Story highlights
NEW: Mission controllers say probe's anchoring harpoons failed and craft may have bounced
NASA scientist calls the comet the most "bizarre, wonderful thing I have ever seen"
The probe tweets: "Touchdown! My new address: 67P!"
Philae is equipped with nine experiments, including drill to sample surface and test in an on-board oven
The comet probe Philae may have bounced when it landed, the European Space Agency said Wednesday.
It is the first time a soft landing has been achieved on a comet – but there was a hitch.
Comet 67P has a very weak gravity, so anchoring harpoons were designed to shoot into the comet to fix the spacecraft to the surface. They failed to fire and Philae is not firmly secure, ESA says.

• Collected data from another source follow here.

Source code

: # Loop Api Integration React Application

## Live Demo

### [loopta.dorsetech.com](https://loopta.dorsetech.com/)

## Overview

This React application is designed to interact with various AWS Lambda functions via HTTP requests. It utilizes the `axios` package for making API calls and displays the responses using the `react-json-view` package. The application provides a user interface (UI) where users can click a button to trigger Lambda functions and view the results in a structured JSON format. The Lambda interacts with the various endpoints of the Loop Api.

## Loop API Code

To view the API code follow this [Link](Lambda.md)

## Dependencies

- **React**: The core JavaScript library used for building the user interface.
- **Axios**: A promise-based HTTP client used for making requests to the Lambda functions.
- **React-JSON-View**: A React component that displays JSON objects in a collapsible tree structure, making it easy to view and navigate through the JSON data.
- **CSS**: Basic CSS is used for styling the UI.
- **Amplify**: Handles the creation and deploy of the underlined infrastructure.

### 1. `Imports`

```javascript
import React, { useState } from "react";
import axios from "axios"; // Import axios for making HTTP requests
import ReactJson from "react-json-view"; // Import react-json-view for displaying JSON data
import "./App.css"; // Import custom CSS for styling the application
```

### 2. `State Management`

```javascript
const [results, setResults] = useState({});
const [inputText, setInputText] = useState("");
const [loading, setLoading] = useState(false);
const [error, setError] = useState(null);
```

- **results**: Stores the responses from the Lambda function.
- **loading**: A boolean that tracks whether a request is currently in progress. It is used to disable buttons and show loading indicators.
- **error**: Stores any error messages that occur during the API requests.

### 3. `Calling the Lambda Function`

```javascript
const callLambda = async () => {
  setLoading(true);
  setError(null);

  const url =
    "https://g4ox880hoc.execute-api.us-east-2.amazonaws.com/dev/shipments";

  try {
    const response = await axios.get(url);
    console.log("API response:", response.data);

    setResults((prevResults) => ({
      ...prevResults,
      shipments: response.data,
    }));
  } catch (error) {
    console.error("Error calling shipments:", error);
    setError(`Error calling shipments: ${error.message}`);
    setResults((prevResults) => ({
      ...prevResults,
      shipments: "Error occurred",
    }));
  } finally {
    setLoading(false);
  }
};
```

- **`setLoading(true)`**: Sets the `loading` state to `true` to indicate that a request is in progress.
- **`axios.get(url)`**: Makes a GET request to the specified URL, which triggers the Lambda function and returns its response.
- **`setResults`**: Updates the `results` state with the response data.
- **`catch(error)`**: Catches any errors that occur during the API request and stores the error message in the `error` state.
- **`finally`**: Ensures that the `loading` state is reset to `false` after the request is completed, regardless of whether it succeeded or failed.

Philae lander manager Stephan Ulamec said the probe may have lifted off again and turned.
“So maybe we didn’t land once – we landed twice,” he told a news conference.
“Did we land in a soft sandbox or is there something else happening? We don’t fully understand what happened,” he said.
Ulamec said scientists remain upbeat as they are still receiving data from the spacecraft and they hope to learn more Thursday.
Shortly after landing was confirmed, the probe tweeted: “Touchdown! My new address: 67P!” Later, it tweeted again: “I’m on the surface but my harpoons did not fire.”
What can we learn from comet landing?
Led by ESA with a consortium of partners including NASA, scientists on the Rosetta comet-chasing mission hope to learn more about the composition of comets and how they interact with the solar wind – high energy particles blasted into space by the sun.
Speaking to CNN shortly after the landing, ESA lander system engineer Laurence O’Rourke said they were trying to check the orientation of the craft, to see “how we landed and where we landed.”
“We are extremely happy,” he said. “To get the signal it had touched the surface was a major achievement – it was quite extraordinary. Philae is already taking measurements, sniffing the comet.”
He also said the probe could start drilling into the surface and analyzing the material as soon as Thursday.
The comet is currently 500 million kilometers (310 million miles) from Earth and pictures from the Rosetta mission to track it on its orbit around the sun have amazed scientists.
We can land on a comet, but we can’t …
NASA’s chief scientist, Ellen Stofan, told CNN: “That comet is the most bizarre, wonderful thing I have ever seen. Those images have just blown me away. Philae was such a huge success before it even did anything, so kudos to ESA and the scientific community.
“No one has ever gotten data like Rosetta has gotten. No one has ever been able to land on a comet the way Philae just did.”